Reasons: Pesky Pescatarian

A quick Q&A to myself, about eating fish but no meat.

Is that how you spell ‘pescatarian’?

I think it’s acceptable. I’ve also seen a variant with an ‘e’ (pescetarian) but I alternate between which one feels right. Lately I’ve identified more with the ‘a’.

How long have you been pescatarian?

Nearly two years now.

So you never eat meat? Like, never?

Nope. Nearly nope. When my fiance and I started, we would make excuses to ourselves for our families at special occasions like Christmas, and just eat the turkey so we weren’t a bother. This year I think I will plan ahead and make a nut roast, though I’ll need the agreement and support of the in-law-to-be and use of her kitchen while she tries to cater to everyone else!

person pouring seasonings on raw meats
Photo by rawpixel.com on Pexels.com

Is there anything you miss about eating meat?

Most people say ‘bacon’ or ‘sausages’ but I’ve never enjoyed eating pork products, particularly processed ones. Bacon always felt wrong (why is it pink?), and while poultry was the last meat group we cut, it’s a bit dull and we definitely don’t miss it.

To be honest there is one thing that would make me seriously question myself if presented with it: Trinidadian goat curry. This has always been soul food to me and it reminds me of happy memories with family in Trinidad. Fortunately it doesn’t appear very often over here, so I’m not too likely to have to make many of those moral decisions!

Why did you become pescatarian?

At first, it was an experiment for my health. I did it very gradually, too, in stages, which has made adjusting to a non-carnivorous diet much easier. After removing red and processed meats, I noticed a few minor improvements to my inflammatory conditions. Later, I felt I had developed moral reasons for continuing the diet: meat isn’t necessary for survival, animals are routinely mistreated, and continuous mass overconsumption of meat is a serious threat to the environment. I felt so strongly that it led me to the conclusion that I needed to cut chicken and other white meat.
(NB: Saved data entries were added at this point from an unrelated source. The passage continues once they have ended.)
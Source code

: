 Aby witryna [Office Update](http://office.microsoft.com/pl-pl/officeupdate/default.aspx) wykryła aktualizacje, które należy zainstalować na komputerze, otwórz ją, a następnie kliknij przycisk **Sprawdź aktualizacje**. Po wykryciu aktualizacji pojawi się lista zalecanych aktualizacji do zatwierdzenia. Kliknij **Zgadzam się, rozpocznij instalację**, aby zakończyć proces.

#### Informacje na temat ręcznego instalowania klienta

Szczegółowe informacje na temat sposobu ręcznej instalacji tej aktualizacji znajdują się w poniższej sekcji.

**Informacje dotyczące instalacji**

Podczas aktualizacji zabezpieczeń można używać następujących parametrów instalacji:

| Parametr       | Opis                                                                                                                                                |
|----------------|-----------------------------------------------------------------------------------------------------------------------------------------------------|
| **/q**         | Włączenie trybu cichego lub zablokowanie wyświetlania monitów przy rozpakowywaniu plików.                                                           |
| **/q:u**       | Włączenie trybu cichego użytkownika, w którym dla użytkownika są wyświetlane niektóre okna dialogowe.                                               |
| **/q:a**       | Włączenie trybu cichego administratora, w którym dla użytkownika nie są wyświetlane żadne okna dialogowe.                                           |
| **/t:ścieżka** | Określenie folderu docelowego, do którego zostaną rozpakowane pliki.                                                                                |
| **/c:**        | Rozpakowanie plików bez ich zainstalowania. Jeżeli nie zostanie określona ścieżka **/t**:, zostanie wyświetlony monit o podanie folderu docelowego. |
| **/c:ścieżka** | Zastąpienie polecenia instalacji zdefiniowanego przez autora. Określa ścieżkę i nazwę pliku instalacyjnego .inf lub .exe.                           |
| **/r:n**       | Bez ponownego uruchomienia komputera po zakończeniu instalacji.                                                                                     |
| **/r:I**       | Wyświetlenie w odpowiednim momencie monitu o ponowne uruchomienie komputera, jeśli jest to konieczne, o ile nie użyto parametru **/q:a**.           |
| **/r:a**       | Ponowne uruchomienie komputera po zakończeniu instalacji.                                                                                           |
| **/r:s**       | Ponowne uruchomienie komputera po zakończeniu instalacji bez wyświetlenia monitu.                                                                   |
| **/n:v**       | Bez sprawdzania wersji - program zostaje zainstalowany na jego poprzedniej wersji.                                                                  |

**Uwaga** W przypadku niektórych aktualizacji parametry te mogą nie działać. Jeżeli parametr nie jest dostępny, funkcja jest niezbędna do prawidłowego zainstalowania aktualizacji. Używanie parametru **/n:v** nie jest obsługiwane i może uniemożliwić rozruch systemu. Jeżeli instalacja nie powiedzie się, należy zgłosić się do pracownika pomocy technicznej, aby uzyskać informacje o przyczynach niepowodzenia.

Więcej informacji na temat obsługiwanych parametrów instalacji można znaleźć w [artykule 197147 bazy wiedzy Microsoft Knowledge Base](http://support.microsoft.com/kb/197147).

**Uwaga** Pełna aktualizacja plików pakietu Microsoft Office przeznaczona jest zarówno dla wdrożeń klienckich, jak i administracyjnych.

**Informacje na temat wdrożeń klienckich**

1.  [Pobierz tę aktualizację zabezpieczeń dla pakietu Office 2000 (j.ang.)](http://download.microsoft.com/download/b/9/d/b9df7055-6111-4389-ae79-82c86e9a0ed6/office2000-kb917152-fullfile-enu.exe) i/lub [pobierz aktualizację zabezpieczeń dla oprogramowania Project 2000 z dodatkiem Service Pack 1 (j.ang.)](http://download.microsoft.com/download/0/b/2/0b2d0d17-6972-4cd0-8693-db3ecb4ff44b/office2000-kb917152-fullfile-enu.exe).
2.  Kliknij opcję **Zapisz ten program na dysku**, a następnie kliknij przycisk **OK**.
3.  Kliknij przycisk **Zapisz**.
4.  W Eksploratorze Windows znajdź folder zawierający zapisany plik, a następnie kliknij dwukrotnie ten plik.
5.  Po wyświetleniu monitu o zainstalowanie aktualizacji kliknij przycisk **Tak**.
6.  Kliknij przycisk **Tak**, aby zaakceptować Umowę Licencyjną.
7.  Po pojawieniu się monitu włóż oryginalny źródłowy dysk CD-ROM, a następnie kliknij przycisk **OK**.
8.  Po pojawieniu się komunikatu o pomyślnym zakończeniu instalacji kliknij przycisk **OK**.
Why not be fully vegetarian? Or go vegan?

I imagine I’ll get there, as I am already saying no to certain types of seafood. As it becomes increasingly simple to eat veggie/vegan in social situations (I’m referring to options available when eating out rather than any stigma) it’ll become the natural choice. However, as I can’t really eat cheese anyway (lactose intolerant), the fish option is often the only one left if nothing vegan presents itself.

close up photo of sushi served on table
Photo by Pixabay on Pexels.com

I also love Japanese food, and sushi and fish are a big part of that. If I’m going to eat animals at all, it’s the healthiest way to do so, and I limit it to three times a week.

How easy is it to be pescatarian?

I’ve started to answer this above already. I don’t struggle at home, but eating out often presents challenges. Not eating cheese or dairy often reduces my options significantly, and a good fish option can be pricey, so I tend to avoid eating out unless it’s a celebration or social event. However, I’ve not noticed any real change or detriment to my social life. One reason against going vegan at the moment is that options are still limited, and even if things are improving in London it’s still very difficult to travel in the rest of the world and not eat meat, fish or dairy at all.

What’s your favourite fish? What’s your favourite vegetable?

Those are two very difficult questions. Favourite fish is probably salmon, but like most fish it’s expensive and it’s important to find wild, sustainably caught salmon.

Vegetable-wise, I absolutely love artichokes but for simplicity nothing beats the humble lentil. I love making dhals to go with spicy food, or a hearty lentil stew or soup. Yum!